[What is expected] Everything from the line containing "Petroleum Producing wells" through the line containing "## About The Project" in the listing below should be copied exactly, and nothing more.

──────── Data provided ────────

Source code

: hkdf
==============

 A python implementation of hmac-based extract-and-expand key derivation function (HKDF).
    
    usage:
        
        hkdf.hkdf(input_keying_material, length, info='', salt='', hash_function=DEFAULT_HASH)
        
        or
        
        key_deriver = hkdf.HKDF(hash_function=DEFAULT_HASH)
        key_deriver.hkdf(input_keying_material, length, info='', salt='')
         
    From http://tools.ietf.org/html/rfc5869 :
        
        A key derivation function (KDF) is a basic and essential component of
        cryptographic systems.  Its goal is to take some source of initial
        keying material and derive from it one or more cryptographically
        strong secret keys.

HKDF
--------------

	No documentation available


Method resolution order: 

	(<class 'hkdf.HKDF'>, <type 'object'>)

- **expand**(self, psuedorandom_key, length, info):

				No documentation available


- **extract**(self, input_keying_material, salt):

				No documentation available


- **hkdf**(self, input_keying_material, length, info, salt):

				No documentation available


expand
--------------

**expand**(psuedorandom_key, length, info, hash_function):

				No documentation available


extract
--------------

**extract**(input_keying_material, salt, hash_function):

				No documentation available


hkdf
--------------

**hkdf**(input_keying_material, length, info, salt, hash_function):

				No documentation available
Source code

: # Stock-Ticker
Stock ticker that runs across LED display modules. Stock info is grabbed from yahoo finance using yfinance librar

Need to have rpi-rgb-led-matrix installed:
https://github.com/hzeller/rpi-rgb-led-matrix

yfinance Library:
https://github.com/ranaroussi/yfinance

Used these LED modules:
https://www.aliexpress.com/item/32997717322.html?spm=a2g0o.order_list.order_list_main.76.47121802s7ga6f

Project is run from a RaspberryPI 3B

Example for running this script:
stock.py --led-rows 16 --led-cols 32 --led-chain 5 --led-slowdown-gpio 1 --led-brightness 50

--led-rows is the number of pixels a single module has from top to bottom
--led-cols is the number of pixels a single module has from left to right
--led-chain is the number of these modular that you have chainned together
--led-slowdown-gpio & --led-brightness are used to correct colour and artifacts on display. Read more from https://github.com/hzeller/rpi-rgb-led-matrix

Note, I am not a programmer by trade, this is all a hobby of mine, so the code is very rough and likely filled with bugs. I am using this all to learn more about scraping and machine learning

────────
──────── Data provided ────────

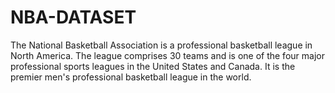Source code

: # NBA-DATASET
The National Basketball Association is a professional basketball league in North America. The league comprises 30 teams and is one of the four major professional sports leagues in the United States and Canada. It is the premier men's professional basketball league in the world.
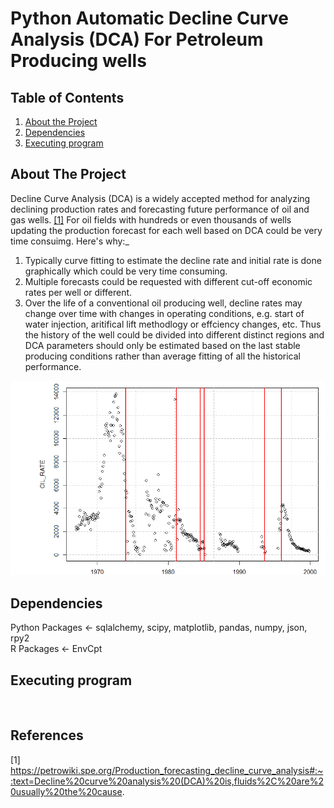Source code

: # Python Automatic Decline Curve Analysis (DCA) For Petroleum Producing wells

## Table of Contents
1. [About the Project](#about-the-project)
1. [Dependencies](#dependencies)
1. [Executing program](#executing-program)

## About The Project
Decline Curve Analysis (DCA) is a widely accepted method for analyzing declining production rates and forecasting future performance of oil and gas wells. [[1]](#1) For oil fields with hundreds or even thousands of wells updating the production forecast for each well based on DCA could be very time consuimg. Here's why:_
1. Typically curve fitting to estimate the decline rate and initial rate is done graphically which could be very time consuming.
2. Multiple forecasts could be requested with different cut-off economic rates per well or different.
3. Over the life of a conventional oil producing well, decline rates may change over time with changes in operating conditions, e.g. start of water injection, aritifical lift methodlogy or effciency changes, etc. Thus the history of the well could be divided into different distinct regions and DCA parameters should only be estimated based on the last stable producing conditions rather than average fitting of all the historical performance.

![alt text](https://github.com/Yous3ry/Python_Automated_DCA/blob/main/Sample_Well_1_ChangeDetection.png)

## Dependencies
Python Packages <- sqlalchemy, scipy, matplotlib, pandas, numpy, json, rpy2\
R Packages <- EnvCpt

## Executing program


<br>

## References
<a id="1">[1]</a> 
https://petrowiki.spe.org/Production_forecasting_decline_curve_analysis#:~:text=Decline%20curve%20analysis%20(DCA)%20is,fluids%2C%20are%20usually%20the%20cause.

────────
──────── Data provided ────────

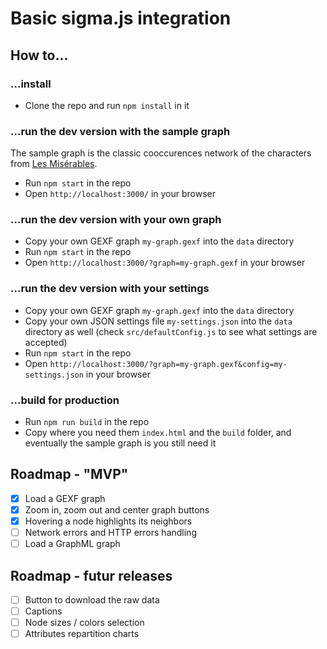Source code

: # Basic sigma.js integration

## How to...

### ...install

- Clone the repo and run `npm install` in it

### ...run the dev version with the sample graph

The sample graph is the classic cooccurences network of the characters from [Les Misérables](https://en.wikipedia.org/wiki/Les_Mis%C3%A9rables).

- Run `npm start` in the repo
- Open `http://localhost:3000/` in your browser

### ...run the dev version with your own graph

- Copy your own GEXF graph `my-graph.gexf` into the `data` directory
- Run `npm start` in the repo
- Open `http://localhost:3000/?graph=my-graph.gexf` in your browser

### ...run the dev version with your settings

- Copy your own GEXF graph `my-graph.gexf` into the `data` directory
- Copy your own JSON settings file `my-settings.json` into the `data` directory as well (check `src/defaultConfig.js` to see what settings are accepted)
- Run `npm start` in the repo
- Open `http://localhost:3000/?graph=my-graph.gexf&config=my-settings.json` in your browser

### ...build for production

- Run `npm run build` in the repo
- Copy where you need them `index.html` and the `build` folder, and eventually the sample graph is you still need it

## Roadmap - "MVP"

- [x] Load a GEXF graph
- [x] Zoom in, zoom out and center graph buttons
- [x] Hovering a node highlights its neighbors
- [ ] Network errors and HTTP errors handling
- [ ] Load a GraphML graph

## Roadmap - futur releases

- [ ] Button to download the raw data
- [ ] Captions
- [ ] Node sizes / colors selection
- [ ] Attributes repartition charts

────────

[Reply to the exercise]
: # Python Automatic Decline Curve Analysis (DCA) For Petroleum Producing wells

## Table of Contents
1. [About the Project](#about-the-project)
1. [Dependencies](#dependencies)
1. [Executing program](#executing-program)

## About The Project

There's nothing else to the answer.